Licht- und Schattenseiten eines Philosphen
Ich weiß nicht mehr, wie ich vor einigen Jahren auf die Idee gekommen bin Immanuel Kants „Kritik der reinen Vernunft“ zu lesen, doch an das ein oder andere damals Gelesene kann ich mich immer noch erinnern. ...
Ich weiß nicht mehr, wie ich vor einigen Jahren auf die Idee gekommen bin Immanuel Kants „Kritik der reinen Vernunft“ zu lesen, doch an das ein oder andere damals Gelesene kann ich mich immer noch erinnern. In diesem Jahr hätte Kant seinen 300. Geburtstag gefeiert. Er wurde am 22. April 1724 in Königsberg geboren. Pünktlich zu seinem Jubiläum erschien Ende Februar das neue Buch von Michael Lichtwarck-Aschoff: „Der Perückenmacher von Königsberg. Eine schwierige Freundschaft mit Immanuel Kant.“ Nachdem mir bereits Lichtwarck-Aschoffs „Als die Giraffe noch Liebhaber hatte“ sehr gefiel, habe ich mich nochmals in Kants Welt gewagt.

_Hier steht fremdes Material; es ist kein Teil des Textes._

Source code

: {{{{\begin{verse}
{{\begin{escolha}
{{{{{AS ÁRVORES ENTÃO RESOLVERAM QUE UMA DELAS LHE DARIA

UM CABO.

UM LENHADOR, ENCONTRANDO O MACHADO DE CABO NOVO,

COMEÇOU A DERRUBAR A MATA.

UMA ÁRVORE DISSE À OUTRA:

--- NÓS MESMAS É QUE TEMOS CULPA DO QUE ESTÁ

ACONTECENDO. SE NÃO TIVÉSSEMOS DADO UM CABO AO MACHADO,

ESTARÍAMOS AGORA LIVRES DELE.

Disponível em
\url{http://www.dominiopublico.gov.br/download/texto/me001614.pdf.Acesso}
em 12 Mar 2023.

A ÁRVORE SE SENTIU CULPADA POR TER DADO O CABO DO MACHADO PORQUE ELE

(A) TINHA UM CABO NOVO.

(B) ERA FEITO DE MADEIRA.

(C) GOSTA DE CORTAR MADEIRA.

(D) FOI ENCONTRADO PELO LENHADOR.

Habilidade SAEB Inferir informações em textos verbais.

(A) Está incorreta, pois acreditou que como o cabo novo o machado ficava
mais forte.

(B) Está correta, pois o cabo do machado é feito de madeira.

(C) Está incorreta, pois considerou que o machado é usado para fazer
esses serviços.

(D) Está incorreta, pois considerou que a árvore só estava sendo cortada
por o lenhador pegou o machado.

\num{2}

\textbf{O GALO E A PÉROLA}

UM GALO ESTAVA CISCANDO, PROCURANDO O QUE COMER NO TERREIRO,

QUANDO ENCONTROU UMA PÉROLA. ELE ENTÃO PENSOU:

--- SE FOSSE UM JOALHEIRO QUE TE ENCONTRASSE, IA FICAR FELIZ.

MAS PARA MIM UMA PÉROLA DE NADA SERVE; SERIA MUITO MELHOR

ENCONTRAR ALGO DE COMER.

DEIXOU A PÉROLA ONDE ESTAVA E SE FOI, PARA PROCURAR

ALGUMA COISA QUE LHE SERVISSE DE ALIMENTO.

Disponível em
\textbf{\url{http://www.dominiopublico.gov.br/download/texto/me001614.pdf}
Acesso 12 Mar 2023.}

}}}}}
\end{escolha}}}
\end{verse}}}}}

Michael Lichtwarck-Aschoff zeigt uns einen vielschichtigen Kant. „Der Perückenmacher von Königsberg“ ist ein Roman und eine wissenschaftlich fundierte Biographie. Mit viel Wissen zeigt uns der Autor sowohl Licht- als auch Schattenseiten des Philosophen. Eine seiner Facetten offenbart sich in seiner Freundschaft zu seinem (fiktiven) Perückenmacher.
„Aber in Kant wird allmählich ein Freundschaftsgefühl für Urgroßvater hochgestiegen sein, …“ (S.51)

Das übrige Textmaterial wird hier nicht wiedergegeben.